David concluded his talk by reminding everyone that even though human involvement might be lower in unsupervised learning, there is prima facie nothing objective about what is learned.
Reconsidering Randomization – Konstantin Genin
Konstantin somehow managed to smuggle a quite unrelated topic into this ML conference. But that is fine, we like RCTs. He was basically arguing along the lines of Deaton and Cartwright, attacking the notion of RCTs as a gold standard of clinical trials. The ethical costs of RCTs – namely the assignments of trialists to the placebo arm – must be balanced against the epistemic goods they provide. If there are epistemically better tools at hand, one is morally obliged to use them rather than RCTs. So what is the epistemic good RCTs provide and are there alternatives? Konstantin of course thinks that there are. If an unbiased estimator of the average treatment effect is the epistemic goal RCTs provide, he argued, then RCTs are not superior to other experimental designs – which even might have more direct modes of intervening on causal variables. The only remaining question then is why RCTs are still considered the gold standard in clinical science. Is it because practitioners haven’t learned about novel results in experimental design theory?
Beyond Generalization: A Theory of Robustness in Machine Learning – Timo Freiesleben
Timo bemoaned that the notion of robustness is either woefully vague or very, very narrow in ML. For example ML models should be robust against label shifts, against adversarials etc. – where to draw the line? His aim is to give ML researchers a framework in which they can discuss all their notions of robustness more explicitly.
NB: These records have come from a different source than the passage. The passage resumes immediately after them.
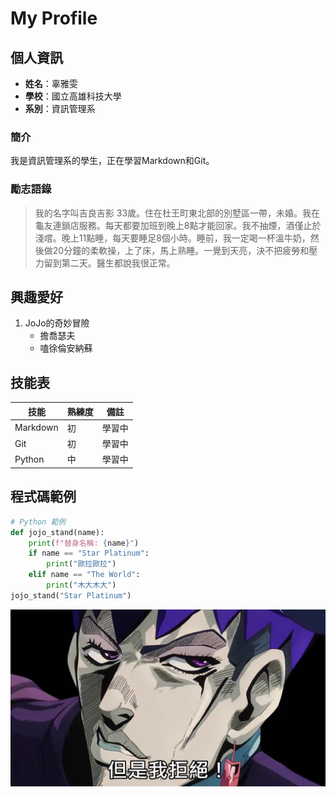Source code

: # My Profile



## 個人資訊
- **姓名**：辜雅雯
- **學校**：國立高雄科技大學
- **系別**：資訊管理系

### 簡介
我是資訊管理系的學生，正在學習Markdown和Git。 

### 勵志語錄
> 我的名字叫吉良吉影 33歲。住在杜王町東北部的別墅區一帶，未婚。我在龜友連鎖店服務。每天都要加班到晚上8點才能回家。我不抽煙，酒僅止於淺嚐。晚上11點睡，每天要睡足8個小時。睡前，我一定喝一杯溫牛奶，然後做20分鐘的柔軟操，上了床，馬上熟睡。一覺到天亮，決不把疲勞和壓力留到第二天。醫生都說我很正常。



## 興趣愛好
1. JoJo的奇妙冒險
   - 擔喬瑟夫
   - 嗑徐倫安納蘇


## 技能表

| 技能 | 熟練度 | 備註 |
|------|--------|------|
| Markdown | 初 | 學習中 |
| Git | 初 | 學習中 |
| Python | 中 | 學習中 |

## 程式碼範例
```python
# Python 範例
def jojo_stand(name):
    print(f"替身名稱: {name}")
    if name == "Star Platinum":
        print("歐拉歐拉")
    elif name == "The World":
        print("木大木大")
jojo_stand("Star Platinum")
```
![Profile Picture](profile.jpg "我的頭像")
The general aim of his proposal is clarification. So here is how he thinks we should talk about robustness: A target is robust with respect to interventions on a robustness modifier at a certain level of tolerance. Examples for robustness targets are predictions, explanations, deployment performance. Robustness modifiers can be the choice of predictor, performance metric, hyperparameters and much more. The level of tolerance is something we have to agree on before. Timo hopes that this will settle the muddle of confusion that lots of current robustness debates seem to be stuck in.